▶ _Goal of the exercise_
Using the records below, give again exactly the lines from the line that contains "3. Abra o arquivo" through the line that contains "## 📬 Contato", both ends included, and only those.

(Information shown)

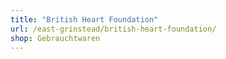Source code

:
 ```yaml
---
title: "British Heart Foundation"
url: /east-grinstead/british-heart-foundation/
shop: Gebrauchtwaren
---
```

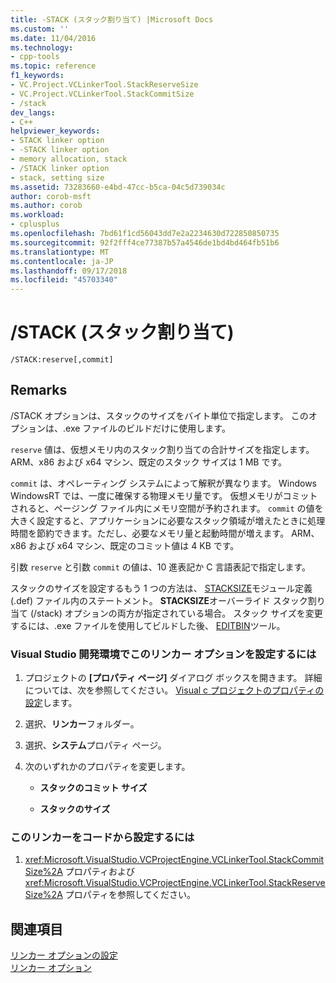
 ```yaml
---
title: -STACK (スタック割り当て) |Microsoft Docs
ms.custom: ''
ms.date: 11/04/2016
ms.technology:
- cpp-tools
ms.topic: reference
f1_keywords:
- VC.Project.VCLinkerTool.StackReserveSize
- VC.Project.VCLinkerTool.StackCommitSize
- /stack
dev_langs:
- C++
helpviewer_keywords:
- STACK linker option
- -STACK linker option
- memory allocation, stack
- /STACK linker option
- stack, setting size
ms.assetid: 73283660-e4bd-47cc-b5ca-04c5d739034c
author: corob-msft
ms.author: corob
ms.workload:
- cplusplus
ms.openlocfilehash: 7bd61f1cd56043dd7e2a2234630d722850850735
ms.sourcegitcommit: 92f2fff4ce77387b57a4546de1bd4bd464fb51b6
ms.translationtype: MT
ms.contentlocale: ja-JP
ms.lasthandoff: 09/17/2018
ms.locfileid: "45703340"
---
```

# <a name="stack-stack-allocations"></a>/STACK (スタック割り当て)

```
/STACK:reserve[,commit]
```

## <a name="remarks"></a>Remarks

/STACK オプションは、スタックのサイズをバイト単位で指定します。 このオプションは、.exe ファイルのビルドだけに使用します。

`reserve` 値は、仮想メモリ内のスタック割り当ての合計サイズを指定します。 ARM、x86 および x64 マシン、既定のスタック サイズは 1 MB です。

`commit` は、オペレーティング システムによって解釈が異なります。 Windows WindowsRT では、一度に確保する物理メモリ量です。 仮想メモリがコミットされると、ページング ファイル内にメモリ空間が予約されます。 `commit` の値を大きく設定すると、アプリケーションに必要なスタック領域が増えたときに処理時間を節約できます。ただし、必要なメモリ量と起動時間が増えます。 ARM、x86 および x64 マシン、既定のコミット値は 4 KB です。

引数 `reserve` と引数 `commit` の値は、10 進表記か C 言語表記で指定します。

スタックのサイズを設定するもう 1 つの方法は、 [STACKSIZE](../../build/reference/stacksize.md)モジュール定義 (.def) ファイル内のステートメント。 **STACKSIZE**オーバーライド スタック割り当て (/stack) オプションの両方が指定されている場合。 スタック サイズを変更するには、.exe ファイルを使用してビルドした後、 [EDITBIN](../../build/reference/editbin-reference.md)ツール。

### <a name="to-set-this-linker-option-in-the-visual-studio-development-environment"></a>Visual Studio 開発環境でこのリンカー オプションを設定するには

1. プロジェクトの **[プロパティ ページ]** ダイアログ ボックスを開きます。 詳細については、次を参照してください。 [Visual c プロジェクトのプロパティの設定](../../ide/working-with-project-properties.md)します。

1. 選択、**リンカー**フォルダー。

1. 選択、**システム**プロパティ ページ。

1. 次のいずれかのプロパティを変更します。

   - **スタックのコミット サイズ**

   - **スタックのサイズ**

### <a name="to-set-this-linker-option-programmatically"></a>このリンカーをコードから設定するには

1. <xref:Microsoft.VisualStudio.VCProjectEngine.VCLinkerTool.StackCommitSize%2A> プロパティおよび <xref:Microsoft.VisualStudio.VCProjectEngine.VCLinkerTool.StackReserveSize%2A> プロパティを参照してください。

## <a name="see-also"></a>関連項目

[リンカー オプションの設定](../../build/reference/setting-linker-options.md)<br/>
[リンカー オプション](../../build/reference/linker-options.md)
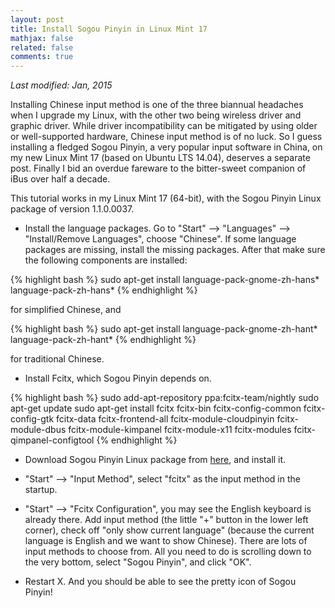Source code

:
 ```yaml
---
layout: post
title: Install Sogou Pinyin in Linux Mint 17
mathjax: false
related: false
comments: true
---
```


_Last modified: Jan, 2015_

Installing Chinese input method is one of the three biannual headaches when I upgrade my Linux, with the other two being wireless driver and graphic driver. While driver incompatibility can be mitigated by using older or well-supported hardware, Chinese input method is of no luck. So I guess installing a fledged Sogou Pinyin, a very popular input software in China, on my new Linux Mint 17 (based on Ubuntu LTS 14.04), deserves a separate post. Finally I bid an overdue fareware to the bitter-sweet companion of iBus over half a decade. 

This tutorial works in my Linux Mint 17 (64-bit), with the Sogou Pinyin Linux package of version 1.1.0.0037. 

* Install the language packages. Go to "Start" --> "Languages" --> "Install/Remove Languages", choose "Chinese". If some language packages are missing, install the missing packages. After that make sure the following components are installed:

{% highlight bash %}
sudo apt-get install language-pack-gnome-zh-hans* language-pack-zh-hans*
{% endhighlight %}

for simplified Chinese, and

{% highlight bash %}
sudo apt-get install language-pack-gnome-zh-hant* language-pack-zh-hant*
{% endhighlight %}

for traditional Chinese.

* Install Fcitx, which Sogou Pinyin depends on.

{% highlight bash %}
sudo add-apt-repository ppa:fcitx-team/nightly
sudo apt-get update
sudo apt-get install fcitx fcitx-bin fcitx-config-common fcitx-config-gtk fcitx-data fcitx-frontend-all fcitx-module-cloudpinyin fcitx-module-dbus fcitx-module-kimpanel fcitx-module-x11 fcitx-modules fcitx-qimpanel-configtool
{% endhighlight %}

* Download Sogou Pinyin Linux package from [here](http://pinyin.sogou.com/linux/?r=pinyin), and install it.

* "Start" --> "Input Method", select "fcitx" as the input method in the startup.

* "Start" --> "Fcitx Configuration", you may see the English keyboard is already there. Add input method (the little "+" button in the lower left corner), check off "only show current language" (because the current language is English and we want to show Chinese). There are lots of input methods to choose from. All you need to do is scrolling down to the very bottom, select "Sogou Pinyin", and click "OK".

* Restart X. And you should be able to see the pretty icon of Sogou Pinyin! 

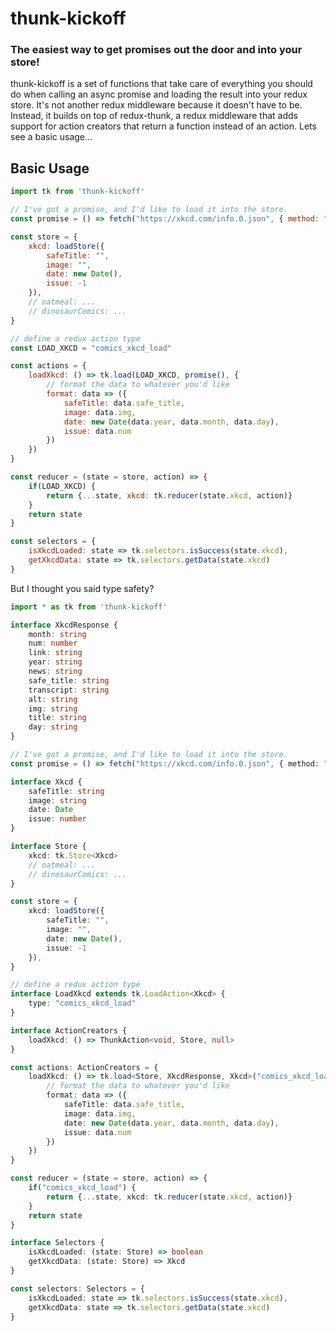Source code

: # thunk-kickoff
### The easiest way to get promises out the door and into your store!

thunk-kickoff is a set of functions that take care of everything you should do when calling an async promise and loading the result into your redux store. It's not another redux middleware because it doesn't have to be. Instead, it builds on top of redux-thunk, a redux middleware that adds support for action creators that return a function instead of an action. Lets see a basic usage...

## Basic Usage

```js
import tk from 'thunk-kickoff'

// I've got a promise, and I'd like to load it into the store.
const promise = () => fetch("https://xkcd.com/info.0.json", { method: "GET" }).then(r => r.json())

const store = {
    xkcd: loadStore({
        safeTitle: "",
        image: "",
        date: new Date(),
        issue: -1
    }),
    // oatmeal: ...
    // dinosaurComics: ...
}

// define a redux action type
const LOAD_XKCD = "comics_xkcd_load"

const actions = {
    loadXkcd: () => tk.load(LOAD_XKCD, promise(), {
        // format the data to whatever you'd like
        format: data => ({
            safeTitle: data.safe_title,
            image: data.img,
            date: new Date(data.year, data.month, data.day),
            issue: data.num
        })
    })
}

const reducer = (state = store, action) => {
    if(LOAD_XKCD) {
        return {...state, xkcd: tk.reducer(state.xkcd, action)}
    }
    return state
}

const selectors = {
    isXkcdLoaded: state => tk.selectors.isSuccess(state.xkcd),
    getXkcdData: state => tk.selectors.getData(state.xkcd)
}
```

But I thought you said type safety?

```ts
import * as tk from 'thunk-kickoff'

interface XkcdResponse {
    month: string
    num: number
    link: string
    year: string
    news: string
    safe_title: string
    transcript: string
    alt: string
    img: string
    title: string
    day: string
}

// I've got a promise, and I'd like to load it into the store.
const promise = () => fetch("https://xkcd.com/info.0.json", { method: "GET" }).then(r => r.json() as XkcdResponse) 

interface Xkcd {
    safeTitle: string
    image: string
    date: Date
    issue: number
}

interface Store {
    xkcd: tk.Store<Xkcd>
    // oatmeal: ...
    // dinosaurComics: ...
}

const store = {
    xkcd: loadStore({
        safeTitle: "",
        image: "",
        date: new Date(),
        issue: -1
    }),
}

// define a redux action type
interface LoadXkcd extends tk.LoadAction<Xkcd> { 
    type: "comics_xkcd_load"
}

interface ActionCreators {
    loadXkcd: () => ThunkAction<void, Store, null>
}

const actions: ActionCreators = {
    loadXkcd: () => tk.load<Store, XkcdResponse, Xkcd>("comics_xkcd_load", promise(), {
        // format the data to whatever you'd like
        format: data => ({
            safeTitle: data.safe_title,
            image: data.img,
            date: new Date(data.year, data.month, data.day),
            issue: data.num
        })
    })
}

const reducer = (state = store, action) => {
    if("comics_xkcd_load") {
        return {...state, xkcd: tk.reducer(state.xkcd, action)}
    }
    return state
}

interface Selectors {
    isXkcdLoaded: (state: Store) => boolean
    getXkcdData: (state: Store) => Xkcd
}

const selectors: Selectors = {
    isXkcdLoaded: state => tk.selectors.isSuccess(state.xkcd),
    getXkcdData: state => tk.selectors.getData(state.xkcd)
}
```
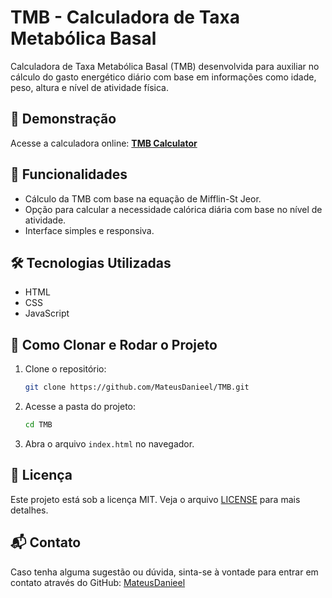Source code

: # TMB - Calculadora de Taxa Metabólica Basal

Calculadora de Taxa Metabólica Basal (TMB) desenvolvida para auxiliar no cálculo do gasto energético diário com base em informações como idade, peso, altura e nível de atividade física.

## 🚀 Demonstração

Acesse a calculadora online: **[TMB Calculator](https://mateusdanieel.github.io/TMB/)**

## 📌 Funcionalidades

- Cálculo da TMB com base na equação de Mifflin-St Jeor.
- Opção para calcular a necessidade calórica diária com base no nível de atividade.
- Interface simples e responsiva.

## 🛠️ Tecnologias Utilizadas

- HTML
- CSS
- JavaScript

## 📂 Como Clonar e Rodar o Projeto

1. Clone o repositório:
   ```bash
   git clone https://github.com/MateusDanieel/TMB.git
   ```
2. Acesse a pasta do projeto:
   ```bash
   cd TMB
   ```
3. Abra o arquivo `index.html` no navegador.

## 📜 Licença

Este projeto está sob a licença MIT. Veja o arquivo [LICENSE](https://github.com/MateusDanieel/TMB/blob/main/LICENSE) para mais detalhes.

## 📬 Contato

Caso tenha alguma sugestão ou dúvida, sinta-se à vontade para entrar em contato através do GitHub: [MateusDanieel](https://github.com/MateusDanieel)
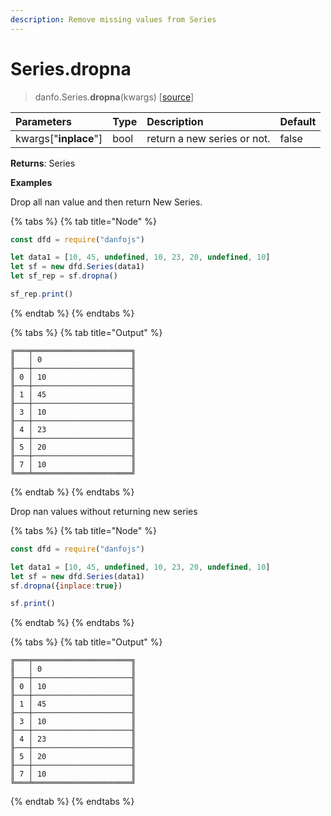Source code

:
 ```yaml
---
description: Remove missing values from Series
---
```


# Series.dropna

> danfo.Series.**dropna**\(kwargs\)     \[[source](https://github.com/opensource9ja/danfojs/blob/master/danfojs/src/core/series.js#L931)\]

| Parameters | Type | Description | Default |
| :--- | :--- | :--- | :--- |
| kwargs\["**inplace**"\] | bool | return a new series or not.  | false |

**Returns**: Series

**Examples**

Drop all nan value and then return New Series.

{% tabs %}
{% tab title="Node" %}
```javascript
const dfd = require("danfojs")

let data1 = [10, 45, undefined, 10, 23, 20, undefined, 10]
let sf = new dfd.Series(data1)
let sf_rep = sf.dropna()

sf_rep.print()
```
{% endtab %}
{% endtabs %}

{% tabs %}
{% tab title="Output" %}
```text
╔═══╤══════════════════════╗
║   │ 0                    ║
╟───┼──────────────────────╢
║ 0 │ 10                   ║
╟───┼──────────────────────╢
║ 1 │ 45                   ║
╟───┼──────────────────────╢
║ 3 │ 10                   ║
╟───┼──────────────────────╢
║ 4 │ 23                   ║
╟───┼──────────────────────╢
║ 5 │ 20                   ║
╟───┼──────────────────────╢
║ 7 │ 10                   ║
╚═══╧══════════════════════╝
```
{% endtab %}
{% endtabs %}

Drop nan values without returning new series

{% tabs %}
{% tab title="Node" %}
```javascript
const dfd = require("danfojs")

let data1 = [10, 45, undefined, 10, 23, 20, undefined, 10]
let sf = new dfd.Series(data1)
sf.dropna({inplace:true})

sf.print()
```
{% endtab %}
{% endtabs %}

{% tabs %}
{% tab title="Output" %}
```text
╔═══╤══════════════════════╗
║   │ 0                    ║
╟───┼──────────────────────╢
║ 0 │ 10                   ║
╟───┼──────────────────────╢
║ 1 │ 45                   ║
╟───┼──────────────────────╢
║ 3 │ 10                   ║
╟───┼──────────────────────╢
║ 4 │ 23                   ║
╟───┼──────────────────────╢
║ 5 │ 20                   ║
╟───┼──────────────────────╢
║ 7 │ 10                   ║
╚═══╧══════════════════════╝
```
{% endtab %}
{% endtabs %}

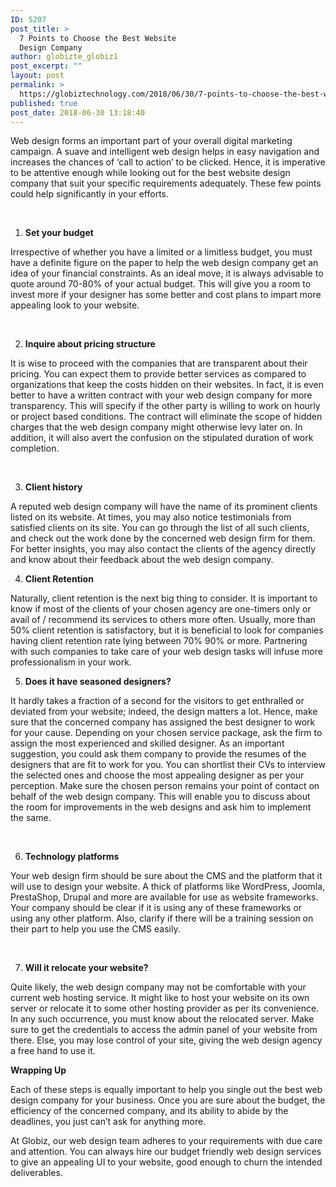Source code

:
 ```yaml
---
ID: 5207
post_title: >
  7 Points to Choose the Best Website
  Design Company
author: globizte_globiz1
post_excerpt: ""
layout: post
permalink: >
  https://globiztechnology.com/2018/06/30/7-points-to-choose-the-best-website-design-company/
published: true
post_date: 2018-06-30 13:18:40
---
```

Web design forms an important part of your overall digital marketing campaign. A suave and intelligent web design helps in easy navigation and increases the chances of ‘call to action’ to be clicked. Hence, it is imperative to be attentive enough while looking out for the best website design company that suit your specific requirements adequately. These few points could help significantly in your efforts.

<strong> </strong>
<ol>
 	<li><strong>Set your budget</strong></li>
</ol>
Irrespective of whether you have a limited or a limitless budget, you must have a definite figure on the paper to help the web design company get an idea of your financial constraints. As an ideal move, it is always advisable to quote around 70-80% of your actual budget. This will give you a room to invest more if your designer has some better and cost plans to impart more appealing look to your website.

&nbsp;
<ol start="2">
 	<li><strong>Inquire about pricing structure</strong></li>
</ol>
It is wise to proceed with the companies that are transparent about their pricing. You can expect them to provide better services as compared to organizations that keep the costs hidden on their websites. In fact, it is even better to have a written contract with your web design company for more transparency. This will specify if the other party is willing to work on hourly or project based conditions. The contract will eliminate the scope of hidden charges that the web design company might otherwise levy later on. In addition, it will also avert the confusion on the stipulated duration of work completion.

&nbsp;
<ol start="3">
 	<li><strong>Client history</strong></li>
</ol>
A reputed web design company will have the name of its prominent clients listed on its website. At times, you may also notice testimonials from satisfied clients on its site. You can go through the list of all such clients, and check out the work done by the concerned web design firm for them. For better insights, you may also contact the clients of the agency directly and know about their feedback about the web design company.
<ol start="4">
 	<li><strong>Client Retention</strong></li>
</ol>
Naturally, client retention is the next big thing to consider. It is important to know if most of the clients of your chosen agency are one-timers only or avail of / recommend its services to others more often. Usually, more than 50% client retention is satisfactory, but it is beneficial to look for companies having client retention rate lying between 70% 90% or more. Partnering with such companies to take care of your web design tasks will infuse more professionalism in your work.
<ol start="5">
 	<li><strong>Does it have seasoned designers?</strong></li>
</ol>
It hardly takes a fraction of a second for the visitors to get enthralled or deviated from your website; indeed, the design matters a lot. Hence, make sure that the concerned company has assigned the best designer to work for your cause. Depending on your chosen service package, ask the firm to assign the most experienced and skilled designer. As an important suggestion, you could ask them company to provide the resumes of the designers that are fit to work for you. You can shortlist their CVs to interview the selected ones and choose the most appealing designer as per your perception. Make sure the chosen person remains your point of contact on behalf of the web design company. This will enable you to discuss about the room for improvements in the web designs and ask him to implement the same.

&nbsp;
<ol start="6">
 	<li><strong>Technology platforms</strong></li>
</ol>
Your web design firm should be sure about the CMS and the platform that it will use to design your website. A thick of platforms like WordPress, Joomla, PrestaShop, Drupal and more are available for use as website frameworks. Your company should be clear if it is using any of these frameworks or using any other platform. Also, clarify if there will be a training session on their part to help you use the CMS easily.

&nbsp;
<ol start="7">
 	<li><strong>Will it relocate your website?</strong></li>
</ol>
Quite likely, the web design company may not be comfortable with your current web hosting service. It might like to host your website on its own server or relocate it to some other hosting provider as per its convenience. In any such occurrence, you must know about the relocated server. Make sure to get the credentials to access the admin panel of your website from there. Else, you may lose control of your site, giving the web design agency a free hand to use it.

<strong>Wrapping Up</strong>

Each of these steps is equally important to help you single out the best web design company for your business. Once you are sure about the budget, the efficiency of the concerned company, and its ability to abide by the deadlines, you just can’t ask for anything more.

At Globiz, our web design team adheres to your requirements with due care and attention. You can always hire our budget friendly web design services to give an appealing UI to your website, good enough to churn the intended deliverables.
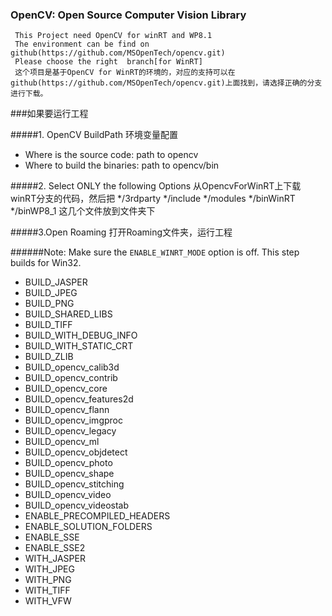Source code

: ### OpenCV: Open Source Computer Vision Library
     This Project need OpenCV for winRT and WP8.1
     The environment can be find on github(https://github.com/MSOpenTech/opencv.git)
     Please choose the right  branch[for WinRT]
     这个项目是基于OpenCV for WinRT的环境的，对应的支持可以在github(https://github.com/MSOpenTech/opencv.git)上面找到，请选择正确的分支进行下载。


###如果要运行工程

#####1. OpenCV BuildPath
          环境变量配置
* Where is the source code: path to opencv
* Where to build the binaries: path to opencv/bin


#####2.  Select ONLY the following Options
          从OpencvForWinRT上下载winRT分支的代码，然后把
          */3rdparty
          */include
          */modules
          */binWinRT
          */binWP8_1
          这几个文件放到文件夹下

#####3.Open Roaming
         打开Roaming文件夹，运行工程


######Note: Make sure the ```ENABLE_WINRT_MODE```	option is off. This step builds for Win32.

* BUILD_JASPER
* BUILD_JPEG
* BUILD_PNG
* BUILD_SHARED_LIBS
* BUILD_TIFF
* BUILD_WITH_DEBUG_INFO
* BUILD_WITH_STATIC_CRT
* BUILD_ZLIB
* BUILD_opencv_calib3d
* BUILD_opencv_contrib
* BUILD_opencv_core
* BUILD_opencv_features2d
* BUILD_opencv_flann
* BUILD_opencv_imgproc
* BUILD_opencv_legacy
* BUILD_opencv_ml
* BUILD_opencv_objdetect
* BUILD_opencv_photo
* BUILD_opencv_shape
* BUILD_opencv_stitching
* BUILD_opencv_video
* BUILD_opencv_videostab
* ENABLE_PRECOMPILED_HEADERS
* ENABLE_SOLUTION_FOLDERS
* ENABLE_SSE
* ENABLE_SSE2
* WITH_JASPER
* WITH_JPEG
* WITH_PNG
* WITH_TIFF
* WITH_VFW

(End Information shown)

▶ _Written response_
3. Abra o arquivo `index.html` no navegador.

## 📜 Licença

Este projeto está sob a licença MIT. Veja o arquivo [LICENSE](https://github.com/MateusDanieel/TMB/blob/main/LICENSE) para mais detalhes.

## 📬 Contato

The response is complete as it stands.